West Virginia’s Supreme Court has refused to weigh in on a critical legal question in a landmark opioid lawsuit, sending the case back to the 4th U.S. Circuit Court of Appeals in Richmond, Virginia.
In a narrow 3-2 decision issued Monday, the court declined to answer whether the distribution of opioids could legally be considered a public nuisance under West Virginia law. The ruling leaves unresolved a key issue in the case, which pits Cabell County and the city of Huntington against three major U.S. drug distributors.
Nearly three years ago, a federal judge in Charleston ruled in favor of AmerisourceBergen Drug Co., Cardinal Health Inc., and McKesson Corp., dismissing claims that their distribution of 81 million prescription pills over eight years fueled a devastating addiction crisis in the region.
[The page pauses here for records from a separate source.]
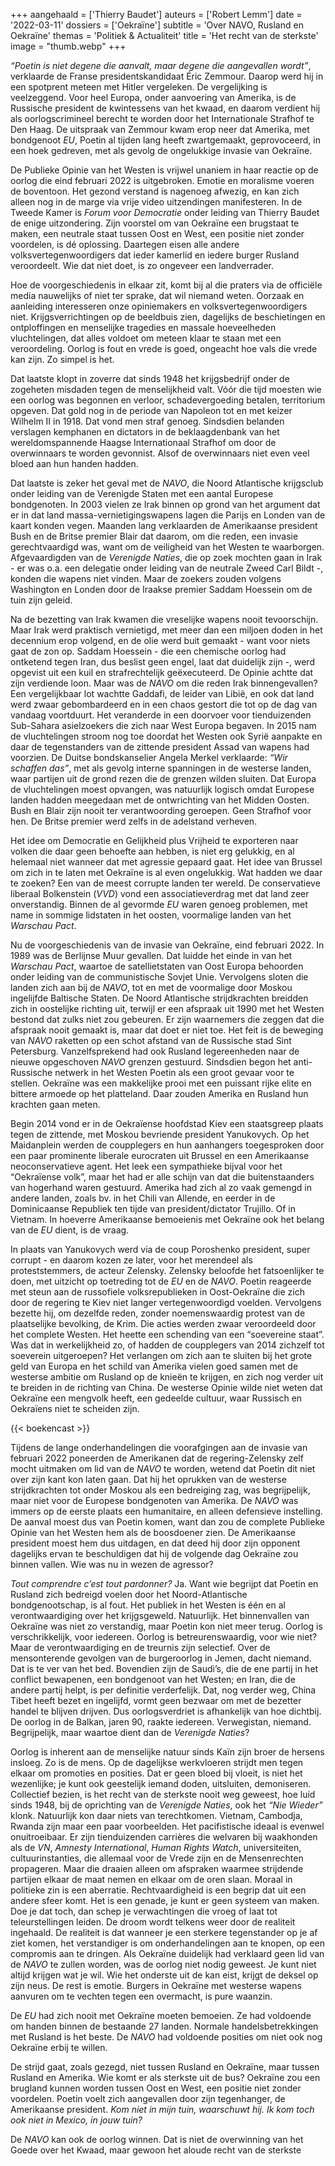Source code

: +++
aangehaald = ['Thierry Baudet']
auteurs = ['Robert Lemm']
date = '2022-03-11'
dossiers = ['Oekraïne']
subtitle = 'Over NAVO, Rusland en Oekraïne'
themas = 'Politiek & Actualiteit'
title = 'Het recht van de sterkste'
image = "thumb.webp"
+++


_“Poetin is niet degene die aanvalt, maar degene die aangevallen wordt”_, verklaarde de Franse presidentskandidaat Éric Zemmour. Daarop werd hij in een spotprent meteen met Hitler vergeleken. De vergelijking is veelzeggend. Voor heel Europa, onder aanvoering van Amerika, is de Russische president de kwintessens van het kwaad, en daarom verdient hij als oorlogscrimineel berecht te worden door het Internationale Strafhof te Den Haag. De uitspraak van Zemmour kwam erop neer dat Amerika, met bondgenoot _EU_, Poetin al tijden lang heeft zwartgemaakt, geprovoceerd, in een hoek gedreven, met als gevolg de ongelukkige invasie van Oekraïne.

De Publieke Opinie van het Westen is vrijwel unaniem in haar reactie op de oorlog die eind februari 2022 is uitgebroken. Emotie en moralisme voeren de boventoon. Het gezond verstand is nagenoeg afwezig, en kan zich alleen nog in de marge via vrije video uitzendingen manifesteren. In de Tweede Kamer is _Forum voor Democratie_ onder leiding van Thierry Baudet de enige uitzondering. Zijn voorstel om van Oekraïne een brugstaat te maken, een neutrale staat tussen Oost en West, een positie niet zonder voordelen, is dé oplossing. Daartegen eisen alle andere volksvertegenwoordigers dat ieder kamerlid en iedere burger Rusland veroordeelt. Wie dat niet doet, is zo ongeveer een landverrader.

Hoe de voorgeschiedenis in elkaar zit, komt bij al die praters via de officiële media nauwelijks of niet ter sprake, dat wil niemand weten. Oorzaak en aanleiding interesseren onze opiniemakers en volksvertegenwoordigers niet. Krijgsverrichtingen op de beeldbuis zien, dagelijks de beschietingen en ontploffingen en menselijke tragedies en massale hoeveelheden vluchtelingen, dat alles voldoet om meteen klaar te staan met een veroordeling. Oorlog is fout en vrede is goed, ongeacht hoe vals die vrede kan zijn. Zo simpel is het.

Dat laatste klopt in zoverre dat sinds 1948 het krijgsbedrijf onder de zogeheten misdaden tegen de menselijkheid valt. Vóór die tijd moesten wie een oorlog was begonnen en verloor, schadevergoeding betalen, territorium opgeven. Dat gold nog in de periode van Napoleon tot en met keizer Wilhelm II in 1918.  Dat vond men straf genoeg. Sindsdien belanden verslagen kemphanen en dictators in de beklaagdenbank van het wereldomspannende Haagse Internationaal Strafhof om door de overwinnaars te worden gevonnist. Alsof de overwinnaars niet even veel bloed aan hun handen hadden.

Dat laatste is zeker het geval met de _NAVO_, die Noord Atlantische krijgsclub onder leiding van de Verenigde Staten met een aantal Europese bondgenoten. In 2003 vielen ze Irak binnen op grond van het argument dat er in dat land massa-vernietigingswapens lagen die Parijs en Londen van de kaart konden vegen. Maanden lang verklaarden de Amerikaanse president Bush en de Britse premier Blair dat daarom, om die reden, een invasie gerechtvaardigd was, want om de veiligheid van het Westen te waarborgen. Afgevaardigden van de _Verenigde Naties_, die op zoek mochten gaan in Irak - er was o.a. een delegatie onder leiding van de neutrale Zweed Carl Bildt -, konden die wapens niet vinden. Maar de zoekers zouden volgens Washington en Londen door de Iraakse premier Saddam Hoessein om de tuin zijn geleid.

Na de bezetting van Irak kwamen die vreselijke wapens nooit tevoorschijn. Maar Irak werd praktisch vernietigd, met meer dan een miljoen doden in het decennium erop volgend, en de olie werd buit gemaakt - want voor niets gaat de zon op. Saddam Hoessein - die een chemische oorlog had ontketend tegen Iran, dus beslist geen engel, laat dat duidelijk zijn -, werd opgevist uit een kuil en strafrechtelijk geëxecuteerd. De Opinie achtte dat zijn verdiende loon. Maar was de _NAVO_ om die reden Irak binnengevallen? Een vergelijkbaar lot wachtte Gaddafi, de leider van Libië, en ook dat land werd zwaar gebombardeerd en in een chaos gestort die tot op de dag van vandaag voortduurt. Het veranderde in een doorvoer voor tienduizenden Sub-Sahara asielzoekers die zich naar West Europa begaven. In 2015 nam de vluchtelingen stroom nog toe doordat het Westen ook Syrië aanpakte en daar de tegenstanders van de zittende president Assad van wapens had voorzien. De Duitse bondskanselier Angela Merkel verklaarde: _“Wir schaffen das”_, met als gevolg interne spanningen in de westerse landen, waar partijen uit de grond rezen die de grenzen wilden sluiten. Dat Europa de vluchtelingen moest opvangen, was natuurlijk logisch omdat Europese landen hadden meegedaan met de ontwrichting van het Midden Oosten. Bush en Blair zijn nooit ter verantwoording geroepen. Geen Strafhof voor hen. De Britse premier werd zelfs in de adelstand verheven.

Het idee om Democratie en Gelijkheid plus Vrijheid te exporteren naar volken die daar geen behoefte aan hebben, is niet erg gelukkig, en al helemaal niet wanneer dat met agressie gepaard gaat. Het idee van Brussel om zich in te laten met Oekraïne is al even ongelukkig. Wat hadden we daar te zoeken? Een van de meest corrupte landen ter wereld. De conservatieve liberaal Bolkenstein (_VVD_) vond een associatieverdrag met dat land zeer onverstandig. Binnen de al gevormde _EU_ waren genoeg problemen, met name in sommige lidstaten in het oosten, voormalige landen van het _Warschau Pact_.

Nu de voorgeschiedenis van de invasie van Oekraïne, eind februari 2022. In 1989  was de Berlijnse Muur gevallen. Dat luidde het einde in van het _Warschau Pact_, waartoe de satellietstaten van Oost Europa behoorden onder leiding van de communistische Sovjet Unie. Vervolgens sloten die landen zich aan bij de _NAVO_, tot en met de voormalige door Moskou ingelijfde Baltische Staten. De Noord Atlantische strijdkrachten breidden zich in oostelijke richting uit, terwijl er een afspraak uit 1990 met het Westen bestond dat zulks niet zou gebeuren. Er zijn waarnemers die zeggen dat die afspraak nooit gemaakt is, maar dat doet er niet toe. Het feit is de beweging van _NAVO_ raketten op een schot afstand van de Russische stad Sint Petersburg. Vanzelfsprekend had ook Rusland legereenheden naar de nieuwe opgeschoven _NAVO_ grenzen gestuurd. Sindsdien begon het anti-Russische netwerk in het Westen Poetin als een groot gevaar voor te stellen. Oekraïne was een makkelijke prooi met een puissant rijke elite en bittere armoede op het platteland. Daar zouden Amerika en Rusland hun krachten gaan meten. 

Begin 2014 vond er in de Oekraïense hoofdstad Kiev een staatsgreep plaats tegen de zittende, met Moskou bevriende president Yanukovych. Op het Maidanplein werden de coupplegers en hun aanhangers toegesproken door een paar  prominente liberale eurocraten uit Brussel en een Amerikaanse neoconservatieve agent. Het leek een sympathieke bijval voor het “Oekraïense volk”, maar het had er alle schijn van dat die buitenstaanders van hogerhand waren gestuurd. Amerika had zich al zo vaak gemengd in andere landen, zoals bv. in het Chili van Allende, en eerder in de Dominicaanse Republiek ten tijde van president/dictator Trujillo. Of in Vietnam. In hoeverre Amerikaanse bemoeienis met Oekraïne ook het belang van de _EU_ dient, is de vraag.

In plaats van Yanukovych werd via de coup Poroshenko president, super corrupt - en daarom kozen ze later, voor het merendeel als proteststemmers, de acteur Zelensky. Zelensky beloofde het fatsoenlijker te doen, met uitzicht op toetreding tot de _EU_ en de _NAVO_. Poetin reageerde met steun aan de russofiele volksrepublieken in Oost-Oekraïne die zich door de regering te Kiev niet langer vertegenwoordigd voelden. Vervolgens bezette hij, om dezelfde reden, zonder noemenswaardig protest van de plaatselijke bevolking, de Krim. Die acties werden zwaar veroordeeld door het complete Westen. Het heette een schending van een “soevereine staat”. Was dat in werkelijkheid zo, of hadden de coupplegers van 2014 zichzelf tot soeverein uitgeroepen? Het verlangen om zich aan te sluiten bij het grote geld van Europa en het schild van Amerika vielen goed samen met de westerse ambitie om Rusland op de knieën te krijgen, en zich nog verder uit te breiden in de richting van China. De westerse Opinie wilde niet weten dat Oekraïne een mengvolk heeft, een gedeelde cultuur, waar Russisch en Oekraïens niet te scheiden zijn. 

{{< boekencast >}}

Tijdens de lange onderhandelingen die voorafgingen aan de invasie van februari 2022 poneerden de Amerikanen dat de regering-Zelensky zelf mocht uitmaken om lid van de _NAVO_ te worden, wetend dat Poetin dit niet over zijn kant kon laten gaan. Dat hij het oprukken van de westerse strijdkrachten tot onder Moskou als een bedreiging zag, was begrijpelijk, maar niet voor de Europese bondgenoten van Amerika. De _NAVO_ was immers op de eerste plaats een humanitaire, en alleen defensieve instelling.  De aanval moest dus van Poetin komen, want dan zou de complete Publieke Opinie van het Westen hem als de boosdoener zien. De Amerikaanse president moest hem dus uitdagen, en dat deed hij door zijn opponent dagelijks ervan te beschuldigen dat hij de volgende dag Oekraïne zou binnen vallen.  Wie was nu in wezen de agressor?

_Tout comprendre c’est tout pardonner?_ Ja. Want wie begrijpt dat Poetin en Rusland zich bedreigd voelen door het Noord-Atlantische bondgenootschap, is al fout. Het publiek in het Westen is één en al verontwaardiging over het krijgsgeweld. Natuurlijk. Het binnenvallen van Oekraïne was niet zo verstandig, maar  Poetin kon niet meer terug. Oorlog is verschrikkelijk, voor iedereen. Oorlog is betreurenswaardig, voor wie niet? Maar de verontwaardiging en de treurnis zijn selectief. Over de mensonterende gevolgen van de burgeroorlog in Jemen, dacht niemand. Dat is te ver van het bed. Bovendien zijn de Saudi’s, die de ene partij in het conflict bewapenen, een bondgenoot van het Westen; en Iran, die de andere partij helpt,  is per definitie verderfelijk. Dat, nog verder weg, China Tibet heeft bezet en ingelijfd, vormt geen bezwaar om met de bezetter handel te blijven drijven. Dus oorlogsverdriet is afhankelijk van hoe dichtbij. De oorlog in de Balkan, jaren 90, raakte iedereen. Verwegistan, niemand. Begrijpelijk, maar waartoe dient dan de _Verenigde Naties_?

Oorlog is inherent aan de menselijke natuur sinds Kaïn zijn broer de hersens insloeg. Zo is de mens. Op de dagelijkse werkvloeren strijdt men tegen elkaar om promoties en posities. Dat er geen bloed bij vloeit, is niet het wezenlijke; je kunt ook geestelijk iemand doden, uitsluiten, demoniseren. Collectief bezien, is het recht van de sterkste nooit weg geweest, hoe luid sinds 1948, bij de oprichting van de _Verenigde Naties_, ook het _“Nie Wieder”_ klonk.  Natuurlijk kon daar niets van terechtkomen. Vietnam, Cambodja, Rwanda zijn maar een paar voorbeelden. Het pacifistische ideaal is evenwel onuitroeibaar. Er zijn tienduizenden carrières die welvaren bij waakhonden als de _VN_, _Amnesty International_, _Human Rights Watch_, universiteiten, cultuurinstanties, die allemaal voor de Vrede zijn en de Mensenrechten propageren. Maar die draaien alleen om afspraken waarmee strijdende partijen elkaar de maat nemen en elkaar om de oren slaan. Moraal in politieke zin is een aberratie. Rechtvaardigheid is een begrip dat uit een andere sfeer komt. Het is een genade, je kunt er geen systeem van maken. Doe je dat toch, dan schep je verwachtingen die vroeg of laat tot teleurstellingen leiden. De droom wordt telkens weer door de realiteit ingehaald. De realiteit is dat wanneer je een sterkere tegenstander op je af ziet komen, het verstandiger is om onderhandelingen aan te knopen, op een compromis aan te dringen. Als Oekraïne duidelijk had verklaard geen lid van de _NAVO_ te zullen worden, was de oorlog niet nodig geweest. Je kunt niet altijd krijgen wat je wil. Wie het onderste uit de kan eist, krijgt de deksel op zijn neus. De rest is emotie. Burgers in Oekraïne met westerse wapens aanvuren om te vechten tegen een overmacht, is pure waanzin.

De _EU_ had zich nooit met Oekraïne moeten bemoeien. Ze had voldoende om handen binnen de bestaande 27 landen. Normale handelsbetrekkingen met Rusland is het beste. De _NAVO_ had voldoende posities om niet ook nog Oekraïne erbij te willen.

De strijd gaat, zoals gezegd, niet tussen Rusland en Oekraïne, maar tussen Rusland en Amerika. Wie komt er als sterkste uit de bus? Oekraïne zou een brugland kunnen worden tussen Oost en West, een positie niet zonder voordelen. Poetin voelt zich aangevallen door zijn tegenhanger, de Amerikaanse president. _Kom niet in mijn tuin, waarschuwt hij. Ik kom toch ook niet in Mexico, in jouw tuin?_

De _NAVO_ kan ook de oorlog winnen. Dat is niet de overwinning van het Goede over het Kwaad, maar gewoon het aloude recht van de sterkste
The companies were accused of ignoring clear warning signs of rampant substance abuse.
U.S. District Judge David Faber previously determined that West Virginia’s public nuisance law had historically only been applied in cases involving interference with public property or resources. He argued that expanding its application to the sale and marketing of opioids would be inconsistent with legal precedent.
The legal battle took a new turn last year when the appeals court in Richmond sought guidance from West Virginia’s Supreme Court. The appellate judges asked whether, under the state’s common law, the widespread consequences of opioid distribution could qualify as a public nuisance—and if so, what standards would define such a claim.